DATA EXCERPTS:
+ + + + + + +

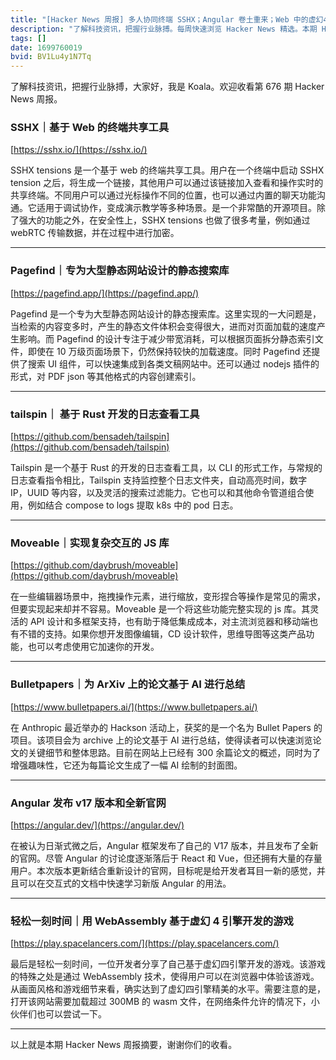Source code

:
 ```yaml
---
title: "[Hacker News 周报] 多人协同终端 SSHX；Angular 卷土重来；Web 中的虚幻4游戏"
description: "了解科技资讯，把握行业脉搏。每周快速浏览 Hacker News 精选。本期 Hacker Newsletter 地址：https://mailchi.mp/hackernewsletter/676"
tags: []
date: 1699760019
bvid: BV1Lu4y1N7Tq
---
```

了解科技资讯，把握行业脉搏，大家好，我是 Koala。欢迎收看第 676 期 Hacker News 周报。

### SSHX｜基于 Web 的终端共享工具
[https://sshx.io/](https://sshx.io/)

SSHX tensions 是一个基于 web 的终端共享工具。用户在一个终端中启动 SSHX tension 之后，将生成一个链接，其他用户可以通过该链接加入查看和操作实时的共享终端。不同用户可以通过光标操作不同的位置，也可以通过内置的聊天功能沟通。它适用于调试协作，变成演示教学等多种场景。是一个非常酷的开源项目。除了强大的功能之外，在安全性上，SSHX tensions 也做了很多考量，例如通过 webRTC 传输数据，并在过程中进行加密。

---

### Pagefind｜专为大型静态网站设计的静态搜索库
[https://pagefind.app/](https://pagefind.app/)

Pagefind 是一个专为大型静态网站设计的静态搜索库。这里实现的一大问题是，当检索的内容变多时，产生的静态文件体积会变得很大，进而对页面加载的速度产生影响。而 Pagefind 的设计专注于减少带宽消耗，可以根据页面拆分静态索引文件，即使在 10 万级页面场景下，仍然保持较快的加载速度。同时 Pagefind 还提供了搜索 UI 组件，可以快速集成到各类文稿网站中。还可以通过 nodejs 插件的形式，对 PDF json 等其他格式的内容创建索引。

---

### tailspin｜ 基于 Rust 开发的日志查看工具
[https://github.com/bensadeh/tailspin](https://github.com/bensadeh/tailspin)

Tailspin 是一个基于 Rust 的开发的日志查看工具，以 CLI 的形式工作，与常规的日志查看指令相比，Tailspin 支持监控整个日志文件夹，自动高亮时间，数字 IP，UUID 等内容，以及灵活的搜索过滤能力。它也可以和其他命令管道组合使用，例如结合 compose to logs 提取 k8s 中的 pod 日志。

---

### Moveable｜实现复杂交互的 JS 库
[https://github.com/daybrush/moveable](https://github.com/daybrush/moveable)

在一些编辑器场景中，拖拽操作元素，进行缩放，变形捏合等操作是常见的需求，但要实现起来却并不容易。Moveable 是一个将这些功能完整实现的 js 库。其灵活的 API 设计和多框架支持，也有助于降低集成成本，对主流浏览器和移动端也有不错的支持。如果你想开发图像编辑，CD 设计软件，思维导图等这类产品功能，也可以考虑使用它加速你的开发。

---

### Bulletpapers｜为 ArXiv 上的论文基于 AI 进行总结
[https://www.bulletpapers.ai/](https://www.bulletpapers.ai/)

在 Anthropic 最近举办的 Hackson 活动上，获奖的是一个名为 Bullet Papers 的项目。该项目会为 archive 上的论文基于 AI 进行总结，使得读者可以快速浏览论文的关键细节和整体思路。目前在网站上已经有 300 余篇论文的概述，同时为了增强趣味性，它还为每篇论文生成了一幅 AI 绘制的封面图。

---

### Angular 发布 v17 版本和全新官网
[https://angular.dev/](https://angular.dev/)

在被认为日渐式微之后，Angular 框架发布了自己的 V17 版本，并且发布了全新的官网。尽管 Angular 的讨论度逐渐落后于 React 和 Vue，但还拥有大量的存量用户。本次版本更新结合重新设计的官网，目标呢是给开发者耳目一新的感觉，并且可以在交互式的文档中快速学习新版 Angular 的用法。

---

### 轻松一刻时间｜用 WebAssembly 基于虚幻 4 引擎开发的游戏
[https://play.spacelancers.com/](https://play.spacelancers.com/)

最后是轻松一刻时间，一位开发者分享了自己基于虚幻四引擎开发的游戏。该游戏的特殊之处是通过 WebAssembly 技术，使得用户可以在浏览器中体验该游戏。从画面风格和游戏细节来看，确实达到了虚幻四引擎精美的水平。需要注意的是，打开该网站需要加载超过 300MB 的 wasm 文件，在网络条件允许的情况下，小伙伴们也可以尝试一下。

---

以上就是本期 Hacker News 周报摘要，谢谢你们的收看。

+ + + + + + +

Every line of the data above should be repeated exactly. Omit the pictures.

Source code

:
 ```yaml
---
title: "[Hacker News 周报] 多人协同终端 SSHX；Angular 卷土重来；Web 中的虚幻4游戏"
description: "了解科技资讯，把握行业脉搏。每周快速浏览 Hacker News 精选。本期 Hacker Newsletter 地址：https://mailchi.mp/hackernewsletter/676"
tags: []
date: 1699760019
bvid: BV1Lu4y1N7Tq
---
```

了解科技资讯，把握行业脉搏，大家好，我是 Koala。欢迎收看第 676 期 Hacker News 周报。

### SSHX｜基于 Web 的终端共享工具
[https://sshx.io/](https://sshx.io/)

SSHX tensions 是一个基于 web 的终端共享工具。用户在一个终端中启动 SSHX tension 之后，将生成一个链接，其他用户可以通过该链接加入查看和操作实时的共享终端。不同用户可以通过光标操作不同的位置，也可以通过内置的聊天功能沟通。它适用于调试协作，变成演示教学等多种场景。是一个非常酷的开源项目。除了强大的功能之外，在安全性上，SSHX tensions 也做了很多考量，例如通过 webRTC 传输数据，并在过程中进行加密。

---

### Pagefind｜专为大型静态网站设计的静态搜索库
[https://pagefind.app/](https://pagefind.app/)

Pagefind 是一个专为大型静态网站设计的静态搜索库。这里实现的一大问题是，当检索的内容变多时，产生的静态文件体积会变得很大，进而对页面加载的速度产生影响。而 Pagefind 的设计专注于减少带宽消耗，可以根据页面拆分静态索引文件，即使在 10 万级页面场景下，仍然保持较快的加载速度。同时 Pagefind 还提供了搜索 UI 组件，可以快速集成到各类文稿网站中。还可以通过 nodejs 插件的形式，对 PDF json 等其他格式的内容创建索引。

---

### tailspin｜ 基于 Rust 开发的日志查看工具
[https://github.com/bensadeh/tailspin](https://github.com/bensadeh/tailspin)

Tailspin 是一个基于 Rust 的开发的日志查看工具，以 CLI 的形式工作，与常规的日志查看指令相比，Tailspin 支持监控整个日志文件夹，自动高亮时间，数字 IP，UUID 等内容，以及灵活的搜索过滤能力。它也可以和其他命令管道组合使用，例如结合 compose to logs 提取 k8s 中的 pod 日志。

---

### Moveable｜实现复杂交互的 JS 库
[https://github.com/daybrush/moveable](https://github.com/daybrush/moveable)

在一些编辑器场景中，拖拽操作元素，进行缩放，变形捏合等操作是常见的需求，但要实现起来却并不容易。Moveable 是一个将这些功能完整实现的 js 库。其灵活的 API 设计和多框架支持，也有助于降低集成成本，对主流浏览器和移动端也有不错的支持。如果你想开发图像编辑，CD 设计软件，思维导图等这类产品功能，也可以考虑使用它加速你的开发。

---

### Bulletpapers｜为 ArXiv 上的论文基于 AI 进行总结
[https://www.bulletpapers.ai/](https://www.bulletpapers.ai/)

在 Anthropic 最近举办的 Hackson 活动上，获奖的是一个名为 Bullet Papers 的项目。该项目会为 archive 上的论文基于 AI 进行总结，使得读者可以快速浏览论文的关键细节和整体思路。目前在网站上已经有 300 余篇论文的概述，同时为了增强趣味性，它还为每篇论文生成了一幅 AI 绘制的封面图。

---

### Angular 发布 v17 版本和全新官网
[https://angular.dev/](https://angular.dev/)

在被认为日渐式微之后，Angular 框架发布了自己的 V17 版本，并且发布了全新的官网。尽管 Angular 的讨论度逐渐落后于 React 和 Vue，但还拥有大量的存量用户。本次版本更新结合重新设计的官网，目标呢是给开发者耳目一新的感觉，并且可以在交互式的文档中快速学习新版 Angular 的用法。

---

### 轻松一刻时间｜用 WebAssembly 基于虚幻 4 引擎开发的游戏
[https://play.spacelancers.com/](https://play.spacelancers.com/)

最后是轻松一刻时间，一位开发者分享了自己基于虚幻四引擎开发的游戏。该游戏的特殊之处是通过 WebAssembly 技术，使得用户可以在浏览器中体验该游戏。从画面风格和游戏细节来看，确实达到了虚幻四引擎精美的水平。需要注意的是，打开该网站需要加载超过 300MB 的 wasm 文件，在网络条件允许的情况下，小伙伴们也可以尝试一下。

---

以上就是本期 Hacker News 周报摘要，谢谢你们的收看。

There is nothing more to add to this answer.